A febrile convulsion is a type of brief seizure that is a relatively common occurrence in some children experiencing high fever. One in thirty healthy children will have a febrile convulsion in infancy or early childhood. Despite its prevalence, many parents are not familiar with febrile convulsions which can be frightening to witness in a child.

Typically this occurs in a child, generally between the ages of 6 months and 6 years, who has a temperature above 38 degrees, and in particular where there has been a sudden rise in the child’s temperature. The fever can occur as a result of any infection, and most commonly simple viral infections. It is impossible to predict which children are susceptible to these seizures, nor can be eliminated.

Signs of a febrile convulsion include non responsiveness, loss of consciousness, body stiffening, sharp jerking movements of the limbs, irregular breathing, head & back arching, eyes rolling, red or blue facial discolouration, and a high fever. Most seizures resolve within a few minutes, with only very few continuing beyond this duration, up to 15 minutes. The child will then slowly regain consciousness but may remain drowsy for a period of time afterwards. Most children make a complete recovery within an hour. Febrile seizures rarely recur within the same illness, but can recur in future illness.

 

Febrile seizures vs Epilepsy

Febrile seizures are considered benign and have no association with epilepsy. They do not cause brain damage, nor affect a child’s development. Epilepsy, by contrast, occurs as a result of an underlying structural neurological abnormality and occurs in the absence of a temperature.

Most children experiencing a febrile convulsion will only ever have one episode. Approximately one third of children will have further febrile seizures when unwell with a fever. Irrespective of the number of episodes of febrile convulsions, there are no increased risks or consequences of these.

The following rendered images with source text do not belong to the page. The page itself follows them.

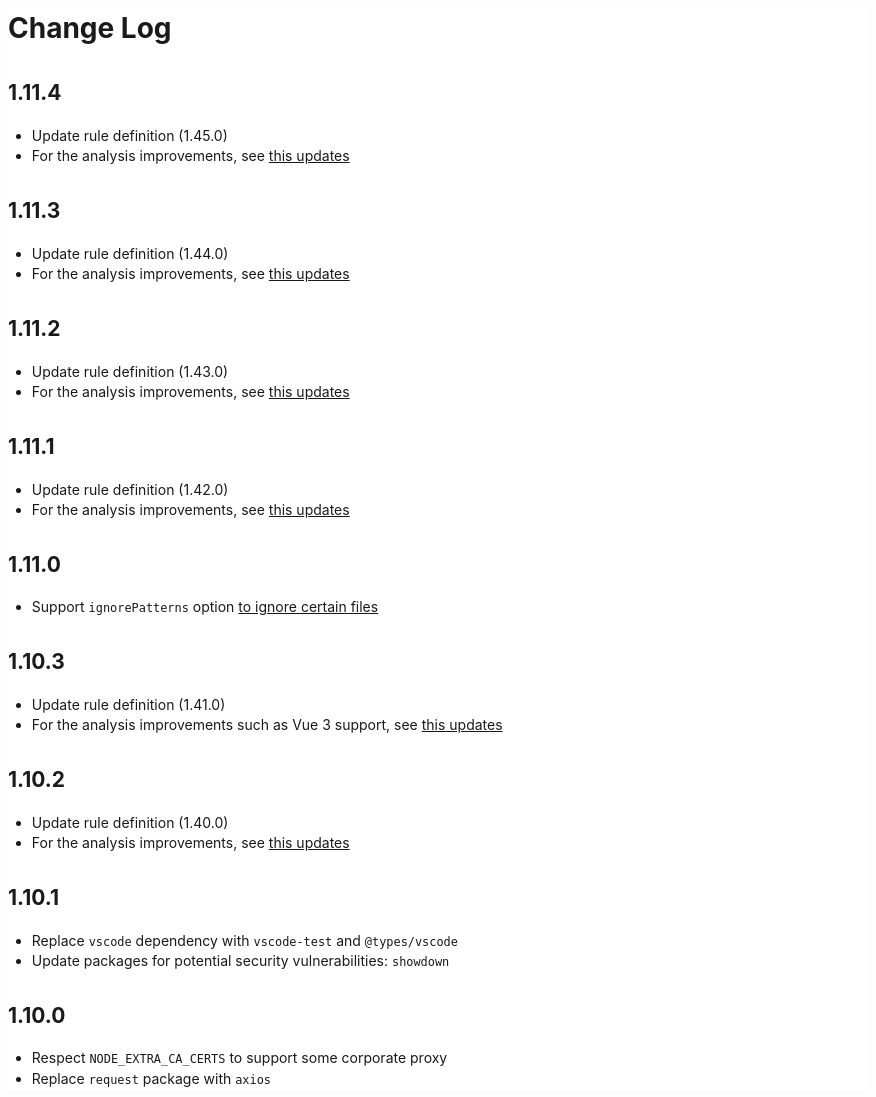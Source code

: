 # Change Log

## 1.11.4

- Update rule definition (1.45.0)
- For the analysis improvements, see [this updates](https://deepscan.io/docs/updates/2021-01/)

## 1.11.3

- Update rule definition (1.44.0)
- For the analysis improvements, see [this updates](https://deepscan.io/docs/updates/2020-12/)

## 1.11.2

- Update rule definition (1.43.0)
- For the analysis improvements, see [this updates](https://deepscan.io/docs/updates/2020-11/)

## 1.11.1

- Update rule definition (1.42.0)
- For the analysis improvements, see [this updates](https://deepscan.io/docs/updates/2020-10/)

## 1.11.0

- Support `ignorePatterns` option [to ignore certain files](https://github.com/deepscan/vscode-deepscan/issues/28)

## 1.10.3

- Update rule definition (1.41.0)
- For the analysis improvements such as Vue 3 support, see [this updates](https://deepscan.io/docs/updates/2020-09/)

## 1.10.2

- Update rule definition (1.40.0)
- For the analysis improvements, see [this updates](https://deepscan.io/docs/updates/2020-08/)

## 1.10.1

 - Replace `vscode` dependency with `vscode-test` and `@types/vscode`
 - Update packages for potential security vulnerabilities: `showdown`

## 1.10.0

 - Respect `NODE_EXTRA_CA_CERTS` to support some corporate proxy
 - Replace `request` package with `axios`
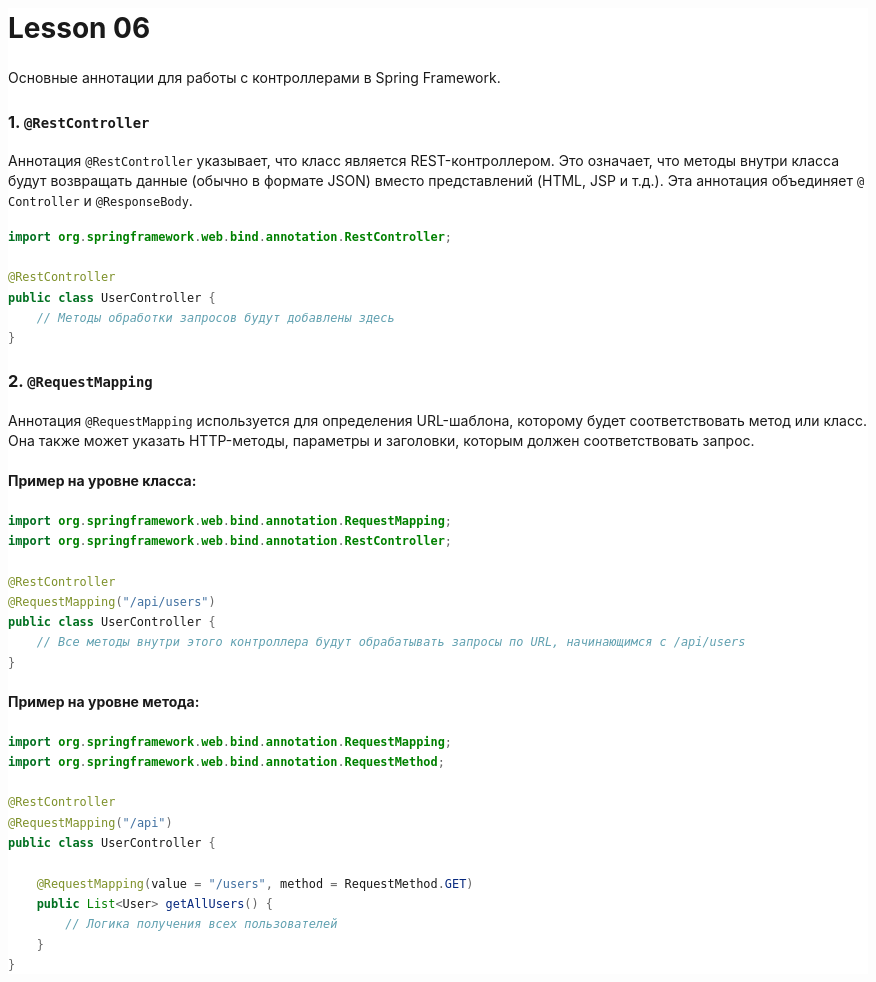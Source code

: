 # Lesson 06

Основные аннотации для работы с контроллерами в Spring Framework.

### 1. `@RestController`

Аннотация `@RestController` указывает, что класс является REST-контроллером. Это означает, что методы внутри класса будут возвращать данные (обычно в формате JSON) вместо представлений (HTML, JSP и т.д.). Эта аннотация объединяет `@Controller` и `@ResponseBody`.

```java
import org.springframework.web.bind.annotation.RestController;

@RestController
public class UserController {
    // Методы обработки запросов будут добавлены здесь
}
```

### 2. `@RequestMapping`

Аннотация `@RequestMapping` используется для определения URL-шаблона, которому будет соответствовать метод или класс. Она также может указать HTTP-методы, параметры и заголовки, которым должен соответствовать запрос.

#### Пример на уровне класса:
```java
import org.springframework.web.bind.annotation.RequestMapping;
import org.springframework.web.bind.annotation.RestController;

@RestController
@RequestMapping("/api/users")
public class UserController {
    // Все методы внутри этого контроллера будут обрабатывать запросы по URL, начинающимся с /api/users
}
```

#### Пример на уровне метода:
```java
import org.springframework.web.bind.annotation.RequestMapping;
import org.springframework.web.bind.annotation.RequestMethod;

@RestController
@RequestMapping("/api")
public class UserController {

    @RequestMapping(value = "/users", method = RequestMethod.GET)
    public List<User> getAllUsers() {
        // Логика получения всех пользователей
    }
}
```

What to do if your child is having a febrile convulsion:

  • Try to remain calm.
  • Make the area safe e.g. by moving your child away from any sharp objects or hard surfaces against which they may cause themselves harm during the seizure.
  • Roll your child onto their side during their seizure to assist their breathing.
  • Don’t restrain your child or put anything in their mouth during the seizure
  • Time the seizure and observe your child closely under the seizure ends.
  • Call an ambulance at the onset if it is your child’s first seizure, if the seizure is lasting more than 5 minutes, if your child does not wake after the seizure ends or appears unwell.
  • If the seizure lasts under five minutes and your child has had a febrile seizure previously, see your GP for review as soon as possible to identify and treat the underlying cause of the fever.